On a perfect rainy afternoon, a sold out crowd gathered at Theatre Works Silicon Valley for a panel and penultimate performance of Silent Sky. The space was packed with eager and inquisitive women who came to hear stories of accomplished presenters and see Silent Sky, the story of Henrietta Leavitt's life and landmark astronomical discovery.
The afternoon began with an incredibly talented group of women who offered the audience an exclusive look into the challenges of success. Dr. Natalie Batalha, a research astronomer at NASA spoke of the challenges of being a mother and astronomer. She bravely confronted the work life balance myth by announcing the difficulties of being judged as a parent. She defiantly suggested that all women should hold their ground as mothers and not give in to a corporate culture that may rob them of the right to parent and be successful at work. She said this while presumably having her boss in audience.
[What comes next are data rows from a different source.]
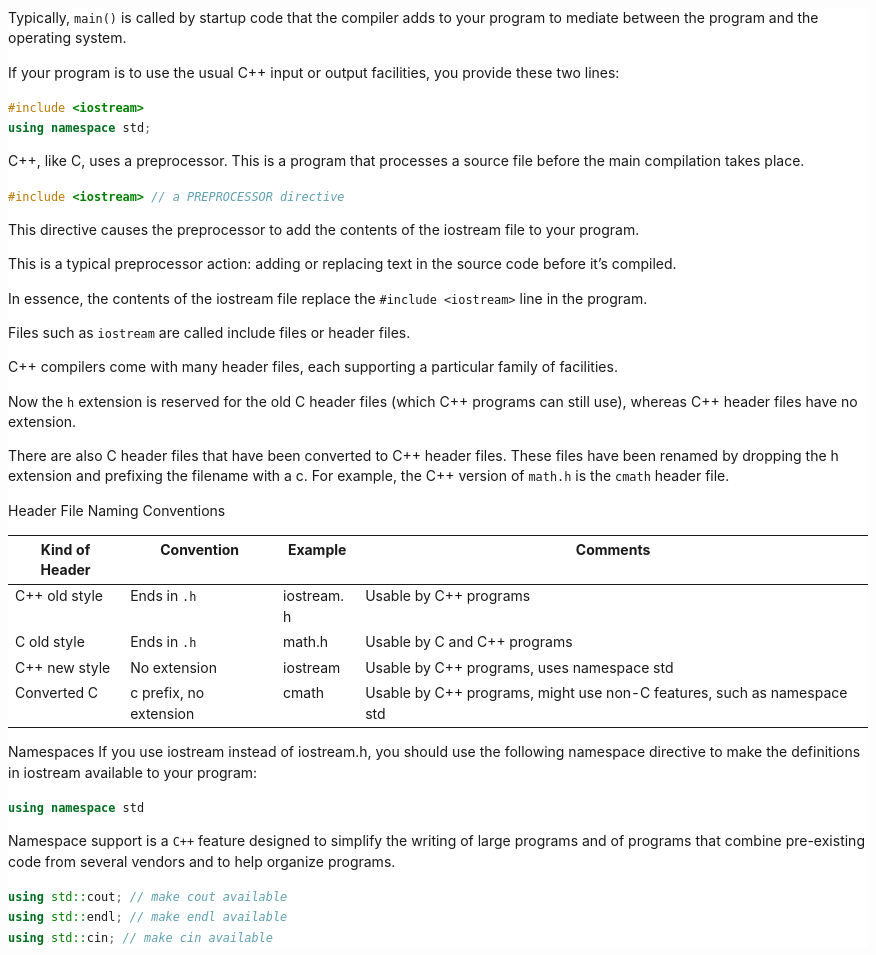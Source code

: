 Typically, `main()` is called by startup code that the compiler adds to your program to mediate between the program and the operating system.


If your program is to use the usual C++ input or output facilities, you provide these two lines:
```cpp
#include <iostream>
using namespace std;
```

C++, like C, uses a preprocessor. This is a program that processes a source file before the main compilation takes place. 

```cpp
#include <iostream> // a PREPROCESSOR directive
```
This directive causes the preprocessor to add the contents of the iostream file to your program.

This is a typical preprocessor action: adding or replacing text in the source code before it’s compiled.

In essence, the contents of the iostream file replace the `#include <iostream>` line in the program.

Files such as `iostream` are called include files or header files.

C++ compilers come with many header files, each supporting a particular family of facilities.

Now the `h` extension is reserved for the old C header files (which C++ programs can still use), whereas C++ header files have no extension.

There are also C header files that have been converted to C++ header files. These files have been renamed by dropping the h extension and prefixing the filename with a c. For example, the C++ version of `math.h` is the `cmath` header file.

Header File Naming Conventions

| Kind of Header | Convention | Example | Comments |
| --- | --- | --- | --- |
| C++ old style | Ends in `.h` | iostream.h | Usable by C++ programs |
| C old style | Ends in `.h` | math.h | Usable by C and C++ programs |
| C++ new style | No extension | iostream | Usable by C++ programs, uses namespace std |
| Converted C | c prefix, no extension | cmath | Usable by C++ programs, might use non-C features, such as namespace std |

Namespaces
If you use iostream instead of iostream.h, you should use the following namespace directive to make the definitions in iostream available to your program:

```cpp
using namespace std
```

Namespace support is a `C++` feature designed to simplify the writing of large programs and of programs that combine pre-existing code from several vendors and to help organize programs.

```cpp
using std::cout; // make cout available
using std::endl; // make endl available
using std::cin; // make cin available
```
Ann Bowers, first director of Intel and former VP of Human Resources at Apple suggested that support was key to success. She spoke of early guidance and encouragement from her mother that led her to believe she could do anything. The unwavering support was echoed by her husband while at Intel. Her insightful talk pointed to the possibility that few girls enter STEM fields because they lack encouragement rather than intelligence. It's obvious reassurance is critical to success.
Randi Zuckerberg, founder of Zuckerberg Media, was the last of the speakers and offered a vibrant youthful viewpoint. Her sometimes self-deprecating, humorous approach to telling stories made her entertaining and fun to listen to. She spoke of joining Facebook in 2005 and throwing herself into situations she was never quite sure of. Uncertainty coupled with fearless desire to learn seemed to be the key to discovery of her success.
After the panel, playwright Lauren Gunderson introduced her play. Silent Sky is based on the life and work of Henrietta Leavitt and the drama takes audiences behind the doors of her scientific research at Harvard Observatory. Based on actual events, Leavitt's landmark discovery of the Cepheid period-luminosity relationship unfolds on stage as she toils to understand the Cepheids. We see the absorption and single mindedness of a scientist aching to solve a puzzle. We are drawn into the challenges she faces being a woman in a male dominated field -- objections a woman might still feel in today's world. Gunderson takes meticulous care to highlight Leavitt's work as integral to the science of astronomy. After all, Leavitt paved the way for well known astronomers like Hubble to make calculations and calibrations between galactic speed and distance therefore creating 'standards' and laws based on Leavitt's work. Although Leavitt has not been given enough of the accolades and credit she deserves for such an important discovery, Gunderson's play gives her life's work a prize she may never have anticipated.